-- Material provided follows --

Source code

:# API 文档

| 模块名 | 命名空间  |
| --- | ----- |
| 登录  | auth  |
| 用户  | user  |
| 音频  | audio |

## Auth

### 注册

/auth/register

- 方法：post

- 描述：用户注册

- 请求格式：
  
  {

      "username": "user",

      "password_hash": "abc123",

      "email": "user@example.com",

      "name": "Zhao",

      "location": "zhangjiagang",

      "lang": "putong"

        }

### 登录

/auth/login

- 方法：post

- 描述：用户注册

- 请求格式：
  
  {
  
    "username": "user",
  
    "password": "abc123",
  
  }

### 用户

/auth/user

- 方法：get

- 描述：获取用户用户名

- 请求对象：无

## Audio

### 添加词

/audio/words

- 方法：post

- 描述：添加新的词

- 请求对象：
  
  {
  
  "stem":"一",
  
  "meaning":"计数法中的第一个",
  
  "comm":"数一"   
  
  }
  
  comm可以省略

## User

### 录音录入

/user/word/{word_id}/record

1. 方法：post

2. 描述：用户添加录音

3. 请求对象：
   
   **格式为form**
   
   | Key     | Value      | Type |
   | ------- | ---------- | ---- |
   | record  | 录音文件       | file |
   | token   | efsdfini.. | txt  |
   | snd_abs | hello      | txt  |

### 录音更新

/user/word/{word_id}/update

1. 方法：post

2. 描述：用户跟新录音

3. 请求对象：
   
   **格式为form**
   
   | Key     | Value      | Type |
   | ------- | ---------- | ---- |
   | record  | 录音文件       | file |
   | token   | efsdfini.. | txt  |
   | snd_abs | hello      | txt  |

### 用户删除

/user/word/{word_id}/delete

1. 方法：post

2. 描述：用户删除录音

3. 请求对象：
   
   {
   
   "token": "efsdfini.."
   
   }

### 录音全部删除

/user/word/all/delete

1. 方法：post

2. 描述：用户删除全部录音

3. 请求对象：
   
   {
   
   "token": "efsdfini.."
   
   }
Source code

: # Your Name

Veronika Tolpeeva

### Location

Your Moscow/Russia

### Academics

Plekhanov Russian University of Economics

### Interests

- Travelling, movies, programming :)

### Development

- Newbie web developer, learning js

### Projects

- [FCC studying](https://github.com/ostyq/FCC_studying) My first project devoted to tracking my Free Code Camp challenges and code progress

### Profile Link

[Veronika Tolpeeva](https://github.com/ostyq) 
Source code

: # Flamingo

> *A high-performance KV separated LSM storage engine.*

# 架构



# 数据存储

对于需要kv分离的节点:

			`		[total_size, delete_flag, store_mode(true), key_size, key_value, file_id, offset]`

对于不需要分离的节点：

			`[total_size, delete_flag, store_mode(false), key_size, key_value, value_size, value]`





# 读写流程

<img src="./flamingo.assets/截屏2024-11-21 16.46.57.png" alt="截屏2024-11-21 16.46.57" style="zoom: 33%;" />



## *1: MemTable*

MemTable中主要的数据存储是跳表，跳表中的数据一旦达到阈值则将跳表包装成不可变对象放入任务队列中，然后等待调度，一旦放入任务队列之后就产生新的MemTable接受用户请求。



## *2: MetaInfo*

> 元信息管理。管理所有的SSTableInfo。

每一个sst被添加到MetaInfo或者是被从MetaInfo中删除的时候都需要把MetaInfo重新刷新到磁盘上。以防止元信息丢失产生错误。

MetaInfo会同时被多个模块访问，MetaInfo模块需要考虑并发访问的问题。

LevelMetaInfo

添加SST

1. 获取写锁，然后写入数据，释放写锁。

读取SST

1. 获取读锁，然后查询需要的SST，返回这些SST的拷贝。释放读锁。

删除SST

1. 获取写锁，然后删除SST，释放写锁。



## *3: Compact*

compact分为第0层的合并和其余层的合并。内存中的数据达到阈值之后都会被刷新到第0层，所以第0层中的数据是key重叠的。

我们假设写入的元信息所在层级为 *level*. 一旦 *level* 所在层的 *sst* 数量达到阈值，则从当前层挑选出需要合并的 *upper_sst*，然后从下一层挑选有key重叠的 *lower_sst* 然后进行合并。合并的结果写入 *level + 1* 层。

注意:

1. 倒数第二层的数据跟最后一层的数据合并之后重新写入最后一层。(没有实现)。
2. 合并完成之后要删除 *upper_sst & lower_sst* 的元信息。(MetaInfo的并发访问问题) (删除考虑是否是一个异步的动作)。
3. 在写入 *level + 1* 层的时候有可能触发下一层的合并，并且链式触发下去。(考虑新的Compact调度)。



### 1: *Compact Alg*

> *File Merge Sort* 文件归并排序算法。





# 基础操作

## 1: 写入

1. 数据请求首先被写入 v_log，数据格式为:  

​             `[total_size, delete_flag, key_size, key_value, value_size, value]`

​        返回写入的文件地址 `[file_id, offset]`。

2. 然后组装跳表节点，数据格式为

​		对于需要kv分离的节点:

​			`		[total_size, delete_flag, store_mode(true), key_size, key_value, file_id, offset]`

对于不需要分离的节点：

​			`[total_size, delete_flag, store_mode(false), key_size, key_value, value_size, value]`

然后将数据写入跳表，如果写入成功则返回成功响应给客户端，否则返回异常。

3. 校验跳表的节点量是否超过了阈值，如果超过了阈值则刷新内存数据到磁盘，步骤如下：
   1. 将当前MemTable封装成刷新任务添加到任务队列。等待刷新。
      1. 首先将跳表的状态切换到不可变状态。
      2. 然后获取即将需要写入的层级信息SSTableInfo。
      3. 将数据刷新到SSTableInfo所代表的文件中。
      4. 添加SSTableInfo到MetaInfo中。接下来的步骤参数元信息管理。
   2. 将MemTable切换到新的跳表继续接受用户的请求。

-- Material provided concluded --

### What to do
With nothing left out, print the data above exactly.

### Solution to this problem
Source code

:# API 文档

| 模块名 | 命名空间  |
| --- | ----- |
| 登录  | auth  |
| 用户  | user  |
| 音频  | audio |

## Auth

### 注册

/auth/register

- 方法：post

- 描述：用户注册

- 请求格式：
  
  {

      "username": "user",

      "password_hash": "abc123",

      "email": "user@example.com",

      "name": "Zhao",

      "location": "zhangjiagang",

      "lang": "putong"

        }

### 登录

/auth/login

- 方法：post

- 描述：用户注册

- 请求格式：
  
  {
  
    "username": "user",
  
    "password": "abc123",
  
  }

### 用户

/auth/user

- 方法：get

- 描述：获取用户用户名

- 请求对象：无

## Audio

### 添加词

/audio/words

- 方法：post

- 描述：添加新的词

- 请求对象：
  
  {
  
  "stem":"一",
  
  "meaning":"计数法中的第一个",
  
  "comm":"数一"   
  
  }
  
  comm可以省略

## User

### 录音录入

/user/word/{word_id}/record

1. 方法：post

2. 描述：用户添加录音

3. 请求对象：
   
   **格式为form**
   
   | Key     | Value      | Type |
   | ------- | ---------- | ---- |
   | record  | 录音文件       | file |
   | token   | efsdfini.. | txt  |
   | snd_abs | hello      | txt  |

### 录音更新

/user/word/{word_id}/update

1. 方法：post

2. 描述：用户跟新录音

3. 请求对象：
   
   **格式为form**
   
   | Key     | Value      | Type |
   | ------- | ---------- | ---- |
   | record  | 录音文件       | file |
   | token   | efsdfini.. | txt  |
   | snd_abs | hello      | txt  |

### 用户删除

/user/word/{word_id}/delete

1. 方法：post

2. 描述：用户删除录音

3. 请求对象：
   
   {
   
   "token": "efsdfini.."
   
   }

### 录音全部删除

/user/word/all/delete

1. 方法：post

2. 描述：用户删除全部录音

3. 请求对象：
   
   {
   
   "token": "efsdfini.."
   
   }
Source code

: # Your Name

Veronika Tolpeeva

### Location

Your Moscow/Russia

### Academics

Plekhanov Russian University of Economics

### Interests

- Travelling, movies, programming :)

### Development

- Newbie web developer, learning js

### Projects

- [FCC studying](https://github.com/ostyq/FCC_studying) My first project devoted to tracking my Free Code Camp challenges and code progress

### Profile Link

[Veronika Tolpeeva](https://github.com/ostyq) 
Source code

: # Flamingo

> *A high-performance KV separated LSM storage engine.*

# 架构



# 数据存储

对于需要kv分离的节点:

			`		[total_size, delete_flag, store_mode(true), key_size, key_value, file_id, offset]`

对于不需要分离的节点：

			`[total_size, delete_flag, store_mode(false), key_size, key_value, value_size, value]`





# 读写流程

<img src="./flamingo.assets/截屏2024-11-21 16.46.57.png" alt="截屏2024-11-21 16.46.57" style="zoom: 33%;" />



## *1: MemTable*

MemTable中主要的数据存储是跳表，跳表中的数据一旦达到阈值则将跳表包装成不可变对象放入任务队列中，然后等待调度，一旦放入任务队列之后就产生新的MemTable接受用户请求。



## *2: MetaInfo*

> 元信息管理。管理所有的SSTableInfo。

每一个sst被添加到MetaInfo或者是被从MetaInfo中删除的时候都需要把MetaInfo重新刷新到磁盘上。以防止元信息丢失产生错误。

MetaInfo会同时被多个模块访问，MetaInfo模块需要考虑并发访问的问题。

LevelMetaInfo

添加SST

1. 获取写锁，然后写入数据，释放写锁。

读取SST

1. 获取读锁，然后查询需要的SST，返回这些SST的拷贝。释放读锁。

删除SST

1. 获取写锁，然后删除SST，释放写锁。



## *3: Compact*

compact分为第0层的合并和其余层的合并。内存中的数据达到阈值之后都会被刷新到第0层，所以第0层中的数据是key重叠的。

我们假设写入的元信息所在层级为 *level*. 一旦 *level* 所在层的 *sst* 数量达到阈值，则从当前层挑选出需要合并的 *upper_sst*，然后从下一层挑选有key重叠的 *lower_sst* 然后进行合并。合并的结果写入 *level + 1* 层。

注意:

1. 倒数第二层的数据跟最后一层的数据合并之后重新写入最后一层。(没有实现)。
2. 合并完成之后要删除 *upper_sst & lower_sst* 的元信息。(MetaInfo的并发访问问题) (删除考虑是否是一个异步的动作)。
3. 在写入 *level + 1* 层的时候有可能触发下一层的合并，并且链式触发下去。(考虑新的Compact调度)。



### 1: *Compact Alg*

> *File Merge Sort* 文件归并排序算法。





# 基础操作

## 1: 写入

1. 数据请求首先被写入 v_log，数据格式为:  

​             `[total_size, delete_flag, key_size, key_value, value_size, value]`

​        返回写入的文件地址 `[file_id, offset]`。

2. 然后组装跳表节点，数据格式为

​		对于需要kv分离的节点:

​			`		[total_size, delete_flag, store_mode(true), key_size, key_value, file_id, offset]`

对于不需要分离的节点：

​			`[total_size, delete_flag, store_mode(false), key_size, key_value, value_size, value]`

然后将数据写入跳表，如果写入成功则返回成功响应给客户端，否则返回异常。

3. 校验跳表的节点量是否超过了阈值，如果超过了阈值则刷新内存数据到磁盘，步骤如下：
   1. 将当前MemTable封装成刷新任务添加到任务队列。等待刷新。
      1. 首先将跳表的状态切换到不可变状态。
      2. 然后获取即将需要写入的层级信息SSTableInfo。
      3. 将数据刷新到SSTableInfo所代表的文件中。
      4. 添加SSTableInfo到MetaInfo中。接下来的步骤参数元信息管理。
   2. 将MemTable切换到新的跳表继续接受用户的请求。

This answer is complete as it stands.